Réhabilitation d’un pilier de Pif Gadget
« -Je cherche la monture de mes rêves…
-Je suis une monture de rêve !…
-Qu’est-ce que tu sais faire ?
-Je sais compter jusqu’à quatre.
-Pas terrible, moi je compte jusqu’à dix…
-Oui mais moi je n’ai que quatre sabots ! A part ça, j’ai une éducation littéraire assez poussée…
-…Tes conditions ?
-Une mangeoire pleine deux fois par jour…
-Ça va de soi… »
Le jour où Horace s’est fait embaucher comme monture de rêve, ses exigences ne se sont pas faites attendre.
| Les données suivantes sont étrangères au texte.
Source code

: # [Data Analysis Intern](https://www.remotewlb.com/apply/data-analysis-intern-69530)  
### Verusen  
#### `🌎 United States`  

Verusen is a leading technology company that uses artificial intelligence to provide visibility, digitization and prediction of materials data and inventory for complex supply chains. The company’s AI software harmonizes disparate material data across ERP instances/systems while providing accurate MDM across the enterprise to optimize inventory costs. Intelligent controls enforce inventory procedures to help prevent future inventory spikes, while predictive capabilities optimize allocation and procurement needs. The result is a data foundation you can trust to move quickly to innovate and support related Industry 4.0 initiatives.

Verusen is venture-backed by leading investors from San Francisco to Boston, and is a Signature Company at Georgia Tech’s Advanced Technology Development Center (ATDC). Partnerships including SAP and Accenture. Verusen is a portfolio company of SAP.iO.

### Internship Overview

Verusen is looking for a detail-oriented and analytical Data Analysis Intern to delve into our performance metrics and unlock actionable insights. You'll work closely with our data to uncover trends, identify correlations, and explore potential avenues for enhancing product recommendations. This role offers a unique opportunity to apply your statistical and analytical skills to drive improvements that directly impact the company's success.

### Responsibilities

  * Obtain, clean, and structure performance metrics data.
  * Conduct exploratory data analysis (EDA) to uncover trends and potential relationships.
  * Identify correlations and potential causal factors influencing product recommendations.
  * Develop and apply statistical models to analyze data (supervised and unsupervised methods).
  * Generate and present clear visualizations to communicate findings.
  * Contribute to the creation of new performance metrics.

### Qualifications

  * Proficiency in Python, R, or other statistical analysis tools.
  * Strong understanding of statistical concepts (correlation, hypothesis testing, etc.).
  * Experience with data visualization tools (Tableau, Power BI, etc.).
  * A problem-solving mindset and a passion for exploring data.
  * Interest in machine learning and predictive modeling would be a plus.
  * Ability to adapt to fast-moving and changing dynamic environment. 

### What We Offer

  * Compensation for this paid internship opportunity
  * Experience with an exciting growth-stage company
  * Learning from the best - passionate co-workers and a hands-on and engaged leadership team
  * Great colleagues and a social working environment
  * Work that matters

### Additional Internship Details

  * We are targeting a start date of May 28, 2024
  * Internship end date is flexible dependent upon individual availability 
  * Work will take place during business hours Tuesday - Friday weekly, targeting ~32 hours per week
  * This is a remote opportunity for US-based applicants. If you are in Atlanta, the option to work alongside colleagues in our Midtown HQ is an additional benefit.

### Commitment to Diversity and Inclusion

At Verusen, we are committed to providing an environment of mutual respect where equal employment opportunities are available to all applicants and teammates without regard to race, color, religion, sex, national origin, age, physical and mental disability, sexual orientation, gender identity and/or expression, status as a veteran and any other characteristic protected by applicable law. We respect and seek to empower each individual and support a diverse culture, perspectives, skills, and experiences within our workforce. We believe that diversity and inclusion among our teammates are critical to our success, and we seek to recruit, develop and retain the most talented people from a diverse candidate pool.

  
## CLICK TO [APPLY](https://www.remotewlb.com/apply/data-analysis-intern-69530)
Dur en affaire, le bestiau. La liste est longue et se termine par un jour de repos hebdomadaire. C’est pour ça que quand le cow-boy d’Horace cherche à travailler au Pony Express, lorsqu’il s’agit de négocier le salaire, c’est le cheval qui prend les choses en main… et ainsi embaucher du personnel. Il faut dire que Horace est un brin roublard, un poil flemmard, mais relativement ingénieux. Lorsque le cow-boy est défié à la pêche par un indien, le visage pâle sera amené à la victoire par sa bête. Tous les poncifs de l’Ouest passent à la moulinette Poirier: bisons, pétrole, duels (au soleil de préférence), shérifs et hors-la-loi, indiens et tuniques bleues.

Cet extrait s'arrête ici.